Beginning at the line containing "writermem responseWriter", repeat each line below exactly up to and including the line containing "Start serving your". Do not repeat the pictures.

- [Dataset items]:
◇ ◇ ◇

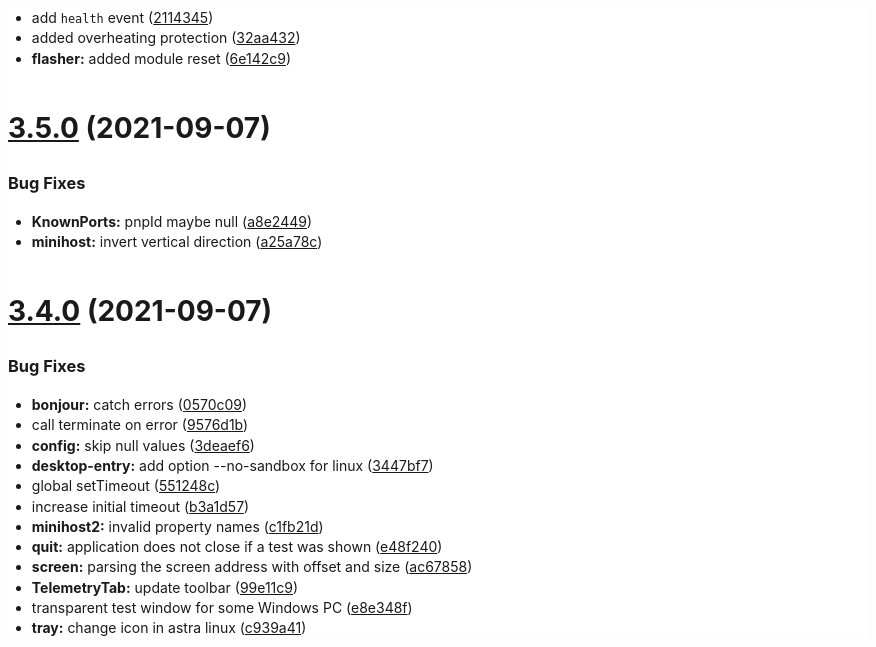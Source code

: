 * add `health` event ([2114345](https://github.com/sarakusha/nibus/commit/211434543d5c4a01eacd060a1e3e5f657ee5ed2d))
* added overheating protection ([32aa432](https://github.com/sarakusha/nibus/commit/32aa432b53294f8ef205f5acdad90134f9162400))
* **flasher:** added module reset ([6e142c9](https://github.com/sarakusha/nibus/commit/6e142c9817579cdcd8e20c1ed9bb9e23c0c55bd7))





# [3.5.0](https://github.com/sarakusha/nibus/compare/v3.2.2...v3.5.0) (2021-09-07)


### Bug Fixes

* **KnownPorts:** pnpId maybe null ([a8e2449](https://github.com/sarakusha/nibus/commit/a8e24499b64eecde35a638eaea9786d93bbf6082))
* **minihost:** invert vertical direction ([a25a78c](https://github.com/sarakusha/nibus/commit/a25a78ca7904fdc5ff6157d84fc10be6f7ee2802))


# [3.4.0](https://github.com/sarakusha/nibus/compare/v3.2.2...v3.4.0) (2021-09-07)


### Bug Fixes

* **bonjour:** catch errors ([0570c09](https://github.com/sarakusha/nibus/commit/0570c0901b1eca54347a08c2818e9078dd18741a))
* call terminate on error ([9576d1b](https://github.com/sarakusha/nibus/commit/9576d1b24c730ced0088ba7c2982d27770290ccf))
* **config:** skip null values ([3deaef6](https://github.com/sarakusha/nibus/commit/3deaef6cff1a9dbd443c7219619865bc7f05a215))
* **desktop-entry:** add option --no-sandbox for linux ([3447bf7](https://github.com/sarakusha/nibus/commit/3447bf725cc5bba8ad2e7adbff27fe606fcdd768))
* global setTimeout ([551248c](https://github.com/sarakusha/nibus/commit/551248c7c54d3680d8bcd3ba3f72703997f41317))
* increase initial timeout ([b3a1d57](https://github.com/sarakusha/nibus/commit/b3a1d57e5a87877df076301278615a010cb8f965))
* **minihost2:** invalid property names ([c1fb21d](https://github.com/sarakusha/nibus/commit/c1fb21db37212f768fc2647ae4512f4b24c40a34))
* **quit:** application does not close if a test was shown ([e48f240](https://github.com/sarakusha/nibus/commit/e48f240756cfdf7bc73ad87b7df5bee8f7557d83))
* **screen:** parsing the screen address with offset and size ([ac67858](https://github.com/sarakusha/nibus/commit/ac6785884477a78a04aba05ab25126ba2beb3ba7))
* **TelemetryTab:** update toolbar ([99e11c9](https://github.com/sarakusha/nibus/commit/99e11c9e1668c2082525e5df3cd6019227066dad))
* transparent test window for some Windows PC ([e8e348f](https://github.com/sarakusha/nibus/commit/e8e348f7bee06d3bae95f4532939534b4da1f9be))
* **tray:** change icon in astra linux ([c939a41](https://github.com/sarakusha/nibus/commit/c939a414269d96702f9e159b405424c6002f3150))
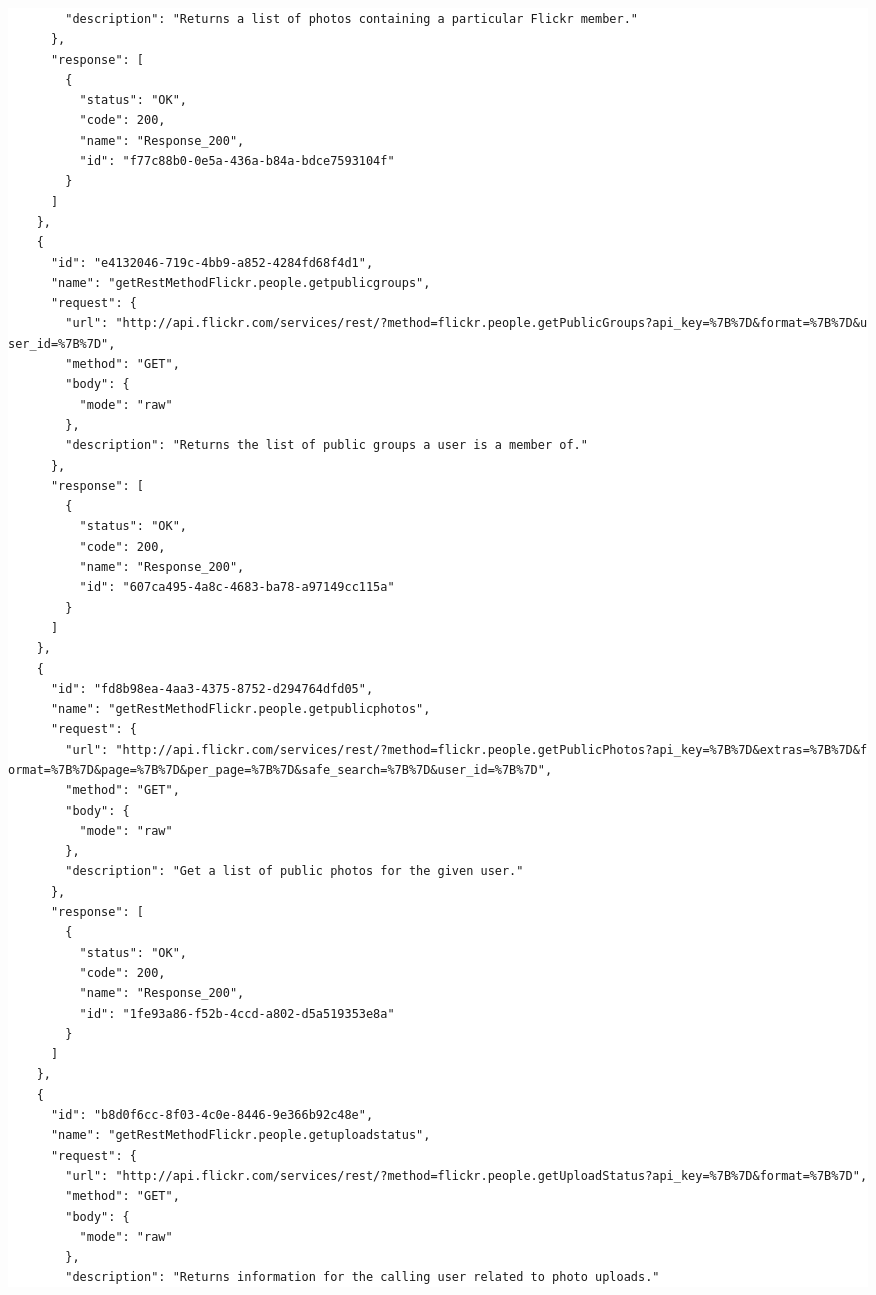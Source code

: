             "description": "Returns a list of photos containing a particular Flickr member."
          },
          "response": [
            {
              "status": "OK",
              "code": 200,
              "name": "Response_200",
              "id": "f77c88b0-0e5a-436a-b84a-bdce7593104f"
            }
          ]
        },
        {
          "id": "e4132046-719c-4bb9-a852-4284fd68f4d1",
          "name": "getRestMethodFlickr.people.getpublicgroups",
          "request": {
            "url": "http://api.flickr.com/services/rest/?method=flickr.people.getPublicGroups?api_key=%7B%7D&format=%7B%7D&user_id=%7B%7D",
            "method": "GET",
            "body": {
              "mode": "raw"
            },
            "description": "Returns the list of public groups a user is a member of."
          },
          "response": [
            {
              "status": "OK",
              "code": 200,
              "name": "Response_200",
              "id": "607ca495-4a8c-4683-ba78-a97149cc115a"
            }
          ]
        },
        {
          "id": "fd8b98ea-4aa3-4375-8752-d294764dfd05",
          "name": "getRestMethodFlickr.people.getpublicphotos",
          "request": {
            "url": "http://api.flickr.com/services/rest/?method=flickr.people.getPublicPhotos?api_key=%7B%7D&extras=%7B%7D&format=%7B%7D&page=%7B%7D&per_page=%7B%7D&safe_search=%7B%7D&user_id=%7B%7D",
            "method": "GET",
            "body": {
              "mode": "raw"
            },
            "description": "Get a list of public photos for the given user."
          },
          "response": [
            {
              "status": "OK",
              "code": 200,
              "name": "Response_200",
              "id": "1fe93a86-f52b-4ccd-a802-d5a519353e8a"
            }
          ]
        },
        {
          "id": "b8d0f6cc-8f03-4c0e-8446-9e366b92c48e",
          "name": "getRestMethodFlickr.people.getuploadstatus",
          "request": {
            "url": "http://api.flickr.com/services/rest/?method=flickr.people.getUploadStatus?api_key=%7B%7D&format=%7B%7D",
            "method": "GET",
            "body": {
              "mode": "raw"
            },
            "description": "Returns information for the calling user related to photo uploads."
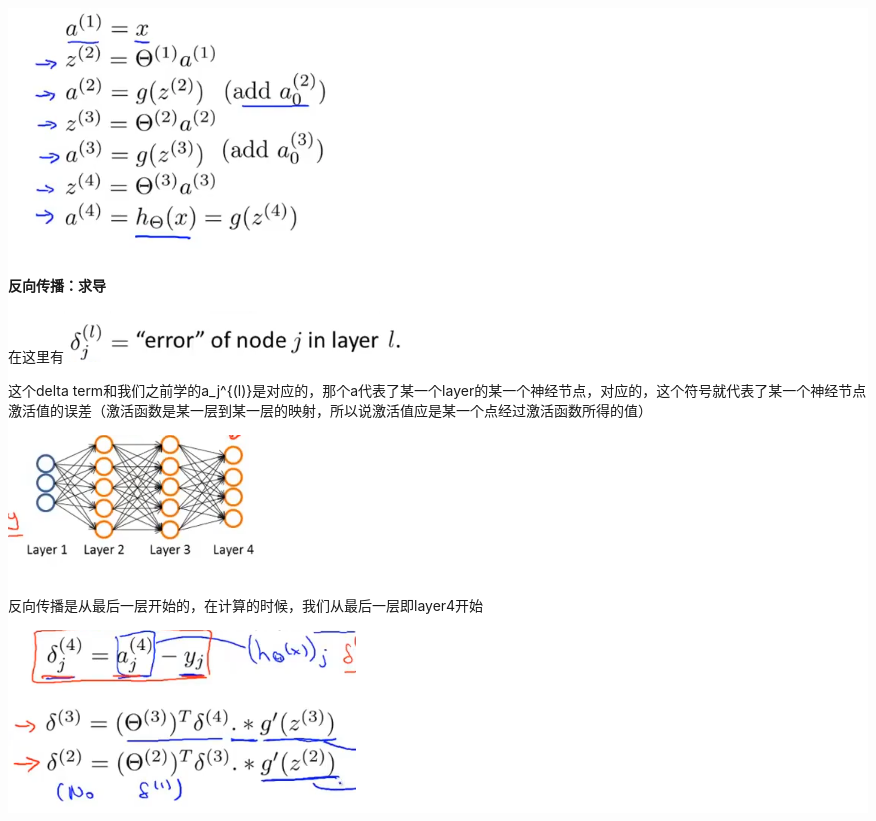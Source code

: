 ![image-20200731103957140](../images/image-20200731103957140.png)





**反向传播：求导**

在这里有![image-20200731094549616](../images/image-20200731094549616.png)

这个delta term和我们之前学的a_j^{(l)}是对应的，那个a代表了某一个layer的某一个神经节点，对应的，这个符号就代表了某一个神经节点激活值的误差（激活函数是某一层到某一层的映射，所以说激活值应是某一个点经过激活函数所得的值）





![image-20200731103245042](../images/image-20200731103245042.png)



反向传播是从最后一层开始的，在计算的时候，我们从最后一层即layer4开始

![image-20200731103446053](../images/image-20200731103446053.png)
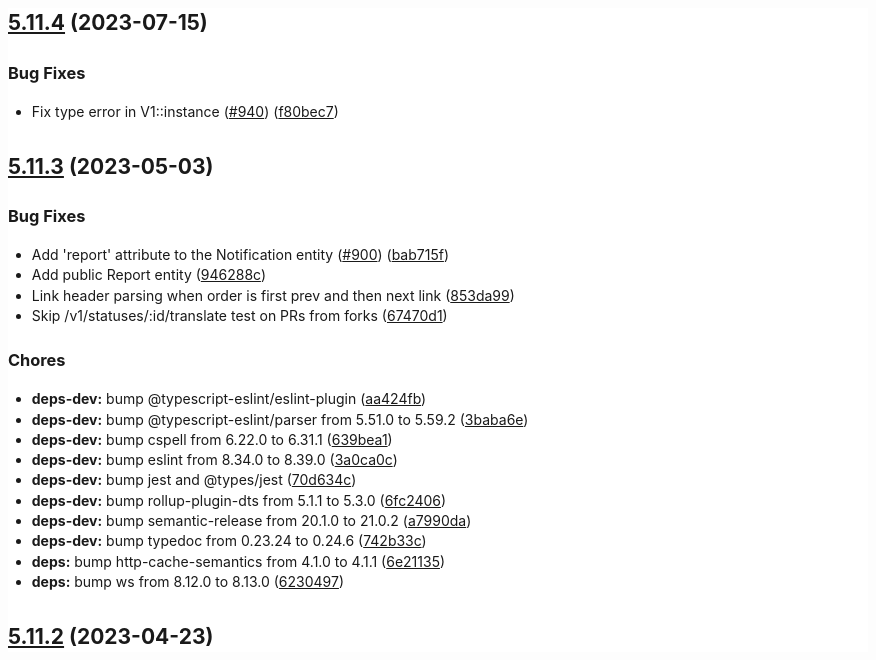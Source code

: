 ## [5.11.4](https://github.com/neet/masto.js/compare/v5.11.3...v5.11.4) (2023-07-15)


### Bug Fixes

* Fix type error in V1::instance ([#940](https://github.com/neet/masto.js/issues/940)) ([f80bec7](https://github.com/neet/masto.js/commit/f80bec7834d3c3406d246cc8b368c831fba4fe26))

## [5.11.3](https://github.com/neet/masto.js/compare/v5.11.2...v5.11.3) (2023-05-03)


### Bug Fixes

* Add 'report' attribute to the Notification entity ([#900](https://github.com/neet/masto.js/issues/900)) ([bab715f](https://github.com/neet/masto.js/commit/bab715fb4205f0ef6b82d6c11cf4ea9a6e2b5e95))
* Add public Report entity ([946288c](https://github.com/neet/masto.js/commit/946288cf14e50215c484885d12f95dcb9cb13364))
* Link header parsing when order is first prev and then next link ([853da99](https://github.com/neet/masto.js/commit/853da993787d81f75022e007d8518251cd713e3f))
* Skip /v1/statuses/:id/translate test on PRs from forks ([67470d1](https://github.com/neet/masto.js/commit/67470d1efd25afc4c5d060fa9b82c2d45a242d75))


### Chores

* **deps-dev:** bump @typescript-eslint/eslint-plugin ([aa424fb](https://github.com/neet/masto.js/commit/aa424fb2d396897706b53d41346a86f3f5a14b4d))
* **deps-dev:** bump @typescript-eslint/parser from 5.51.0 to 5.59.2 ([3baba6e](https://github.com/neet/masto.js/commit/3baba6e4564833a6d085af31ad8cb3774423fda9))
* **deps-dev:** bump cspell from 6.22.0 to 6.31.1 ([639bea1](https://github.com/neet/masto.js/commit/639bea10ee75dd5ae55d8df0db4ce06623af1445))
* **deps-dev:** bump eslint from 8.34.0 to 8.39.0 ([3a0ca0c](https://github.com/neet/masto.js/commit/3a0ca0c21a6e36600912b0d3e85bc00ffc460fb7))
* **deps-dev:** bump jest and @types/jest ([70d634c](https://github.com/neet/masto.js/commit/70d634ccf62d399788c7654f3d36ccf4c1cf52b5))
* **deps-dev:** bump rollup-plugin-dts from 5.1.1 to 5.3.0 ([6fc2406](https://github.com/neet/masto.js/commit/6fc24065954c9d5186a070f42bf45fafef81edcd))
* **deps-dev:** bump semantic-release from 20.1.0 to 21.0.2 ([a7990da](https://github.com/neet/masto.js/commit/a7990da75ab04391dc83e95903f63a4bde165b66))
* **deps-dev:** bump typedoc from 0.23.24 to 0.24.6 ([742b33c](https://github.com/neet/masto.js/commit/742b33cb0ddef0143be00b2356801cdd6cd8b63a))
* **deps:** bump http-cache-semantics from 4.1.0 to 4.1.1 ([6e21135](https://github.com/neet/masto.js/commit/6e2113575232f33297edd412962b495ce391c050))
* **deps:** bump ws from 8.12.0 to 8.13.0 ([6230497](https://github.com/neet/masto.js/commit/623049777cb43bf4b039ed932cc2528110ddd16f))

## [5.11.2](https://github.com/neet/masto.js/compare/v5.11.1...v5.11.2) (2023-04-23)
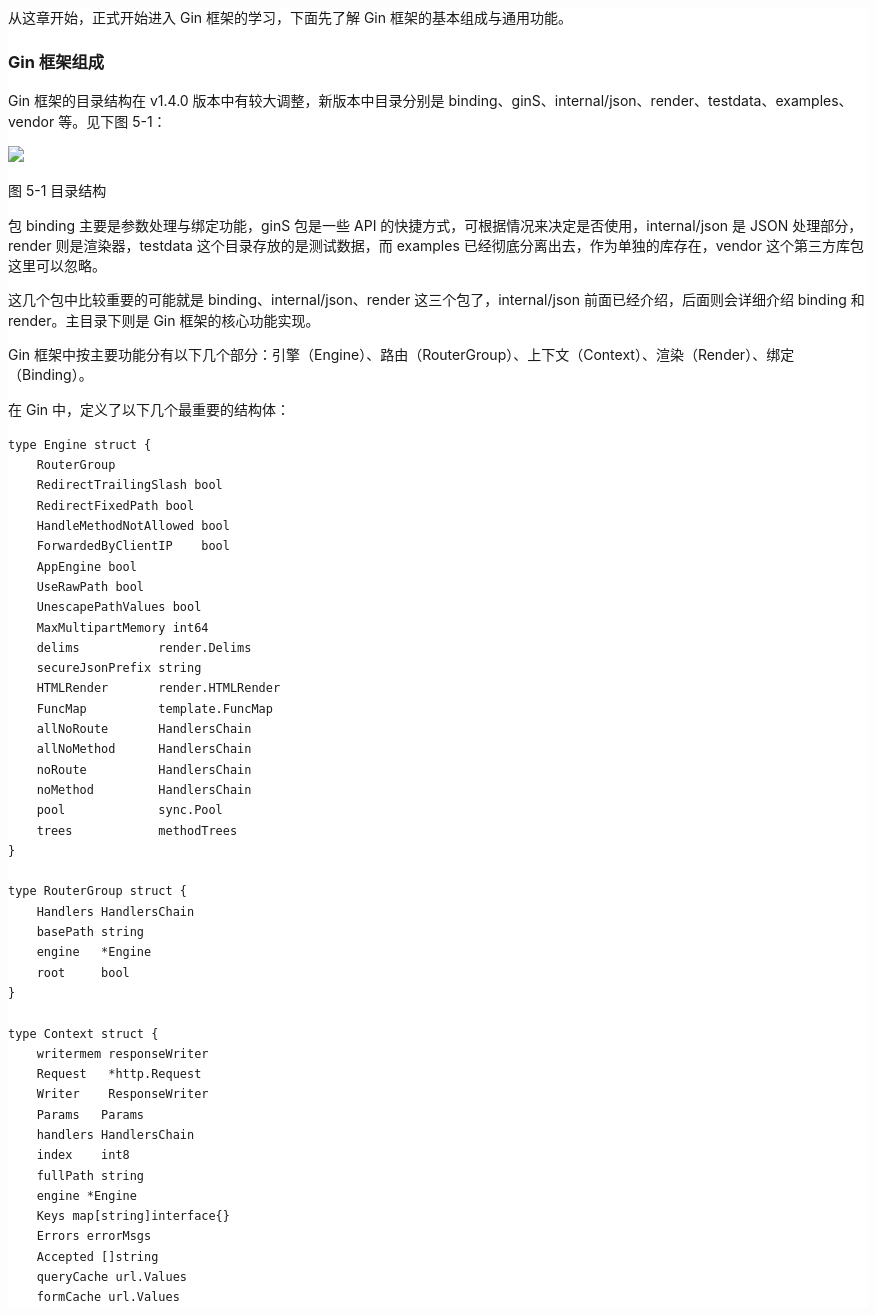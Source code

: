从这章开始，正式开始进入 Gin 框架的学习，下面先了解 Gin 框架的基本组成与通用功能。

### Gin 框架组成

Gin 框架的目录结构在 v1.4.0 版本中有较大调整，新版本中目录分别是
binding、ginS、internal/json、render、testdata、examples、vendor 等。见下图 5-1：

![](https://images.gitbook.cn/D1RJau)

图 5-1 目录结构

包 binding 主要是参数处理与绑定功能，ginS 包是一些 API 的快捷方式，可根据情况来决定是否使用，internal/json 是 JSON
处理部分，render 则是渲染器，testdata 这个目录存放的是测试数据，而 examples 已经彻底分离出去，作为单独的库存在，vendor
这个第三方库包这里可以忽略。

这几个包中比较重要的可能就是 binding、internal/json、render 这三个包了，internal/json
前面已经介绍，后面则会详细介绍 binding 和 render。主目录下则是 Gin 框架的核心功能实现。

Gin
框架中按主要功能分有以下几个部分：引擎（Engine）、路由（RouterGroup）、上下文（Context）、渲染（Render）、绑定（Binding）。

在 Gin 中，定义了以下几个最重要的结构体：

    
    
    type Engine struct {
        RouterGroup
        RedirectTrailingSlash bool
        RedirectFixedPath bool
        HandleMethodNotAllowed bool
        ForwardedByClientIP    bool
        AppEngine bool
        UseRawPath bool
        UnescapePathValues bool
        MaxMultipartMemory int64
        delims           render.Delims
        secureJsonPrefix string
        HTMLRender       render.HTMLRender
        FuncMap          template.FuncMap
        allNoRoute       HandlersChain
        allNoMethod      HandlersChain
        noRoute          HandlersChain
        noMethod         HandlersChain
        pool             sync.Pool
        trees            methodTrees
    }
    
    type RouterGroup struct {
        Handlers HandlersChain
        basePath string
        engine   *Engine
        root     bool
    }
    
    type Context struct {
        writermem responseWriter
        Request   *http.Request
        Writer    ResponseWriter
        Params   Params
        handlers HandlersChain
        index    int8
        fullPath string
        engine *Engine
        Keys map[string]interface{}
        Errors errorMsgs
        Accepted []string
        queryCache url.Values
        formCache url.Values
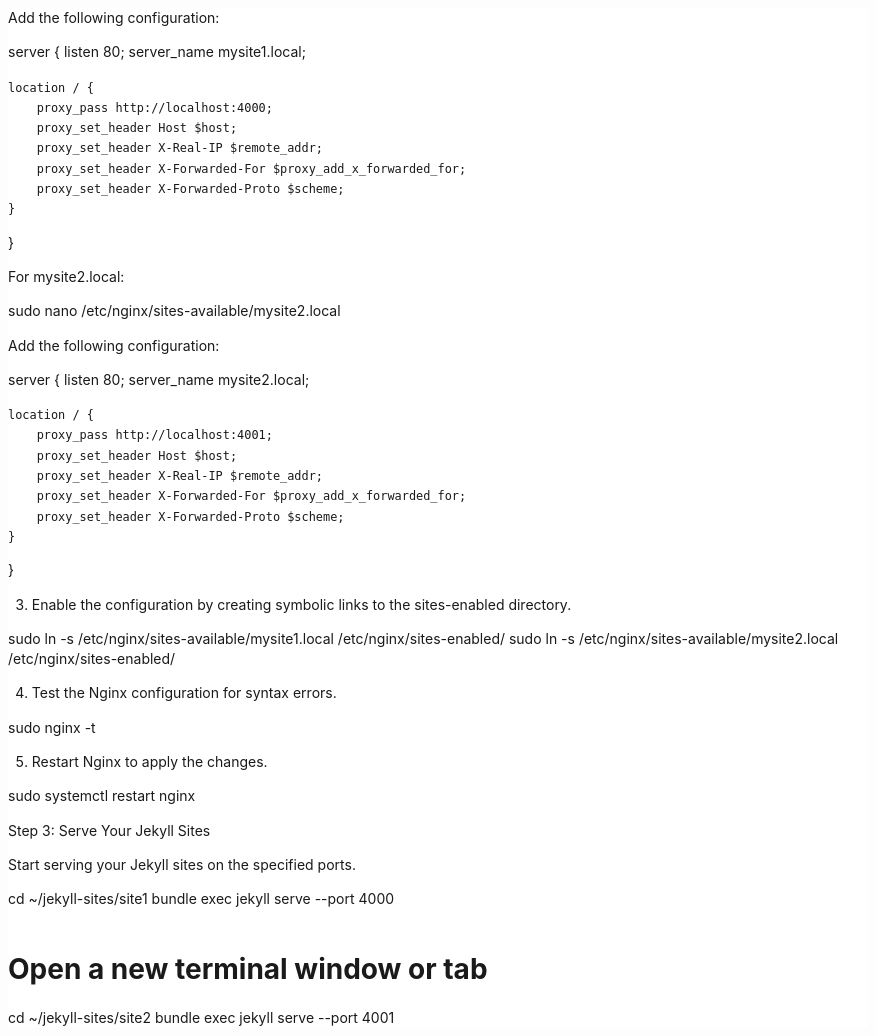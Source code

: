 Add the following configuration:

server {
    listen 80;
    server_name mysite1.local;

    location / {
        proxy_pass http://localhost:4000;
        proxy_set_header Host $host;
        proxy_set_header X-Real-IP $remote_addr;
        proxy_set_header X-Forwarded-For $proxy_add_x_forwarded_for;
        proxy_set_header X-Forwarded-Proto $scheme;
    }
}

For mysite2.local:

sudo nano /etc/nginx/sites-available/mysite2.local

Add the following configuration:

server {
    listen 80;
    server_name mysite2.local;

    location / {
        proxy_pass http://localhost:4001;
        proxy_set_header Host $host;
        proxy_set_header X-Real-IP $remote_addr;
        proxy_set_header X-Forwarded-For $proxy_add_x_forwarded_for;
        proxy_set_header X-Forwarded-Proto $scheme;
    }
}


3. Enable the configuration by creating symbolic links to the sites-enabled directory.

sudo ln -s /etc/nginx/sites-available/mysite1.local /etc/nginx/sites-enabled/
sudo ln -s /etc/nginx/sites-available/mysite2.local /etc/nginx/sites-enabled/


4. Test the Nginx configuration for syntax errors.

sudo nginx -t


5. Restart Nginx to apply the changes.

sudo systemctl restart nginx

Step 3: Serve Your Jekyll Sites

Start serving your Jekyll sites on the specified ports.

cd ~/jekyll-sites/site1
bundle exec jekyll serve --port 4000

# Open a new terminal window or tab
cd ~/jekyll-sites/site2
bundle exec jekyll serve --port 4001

◇ ◇ ◇

- [SOLUTION TO THE PROBLEM]:
        writermem responseWriter
        Request   *http.Request
        Writer    ResponseWriter
        Params   Params
        handlers HandlersChain
        index    int8
        fullPath string
        engine *Engine
        Keys map[string]interface{}
        Errors errorMsgs
        Accepted []string
        queryCache url.Values
        formCache url.Values
Source code

: Add the following configuration:

server {
    listen 80;
    server_name mysite1.local;

    location / {
        proxy_pass http://localhost:4000;
        proxy_set_header Host $host;
        proxy_set_header X-Real-IP $remote_addr;
        proxy_set_header X-Forwarded-For $proxy_add_x_forwarded_for;
        proxy_set_header X-Forwarded-Proto $scheme;
    }
}

For mysite2.local:

sudo nano /etc/nginx/sites-available/mysite2.local

Add the following configuration:

server {
    listen 80;
    server_name mysite2.local;

    location / {
        proxy_pass http://localhost:4001;
        proxy_set_header Host $host;
        proxy_set_header X-Real-IP $remote_addr;
        proxy_set_header X-Forwarded-For $proxy_add_x_forwarded_for;
        proxy_set_header X-Forwarded-Proto $scheme;
    }
}


3. Enable the configuration by creating symbolic links to the sites-enabled directory.

sudo ln -s /etc/nginx/sites-available/mysite1.local /etc/nginx/sites-enabled/
sudo ln -s /etc/nginx/sites-available/mysite2.local /etc/nginx/sites-enabled/


4. Test the Nginx configuration for syntax errors.

sudo nginx -t


5. Restart Nginx to apply the changes.

sudo systemctl restart nginx

Step 3: Serve Your Jekyll Sites

Start serving your Jekyll sites on the specified ports.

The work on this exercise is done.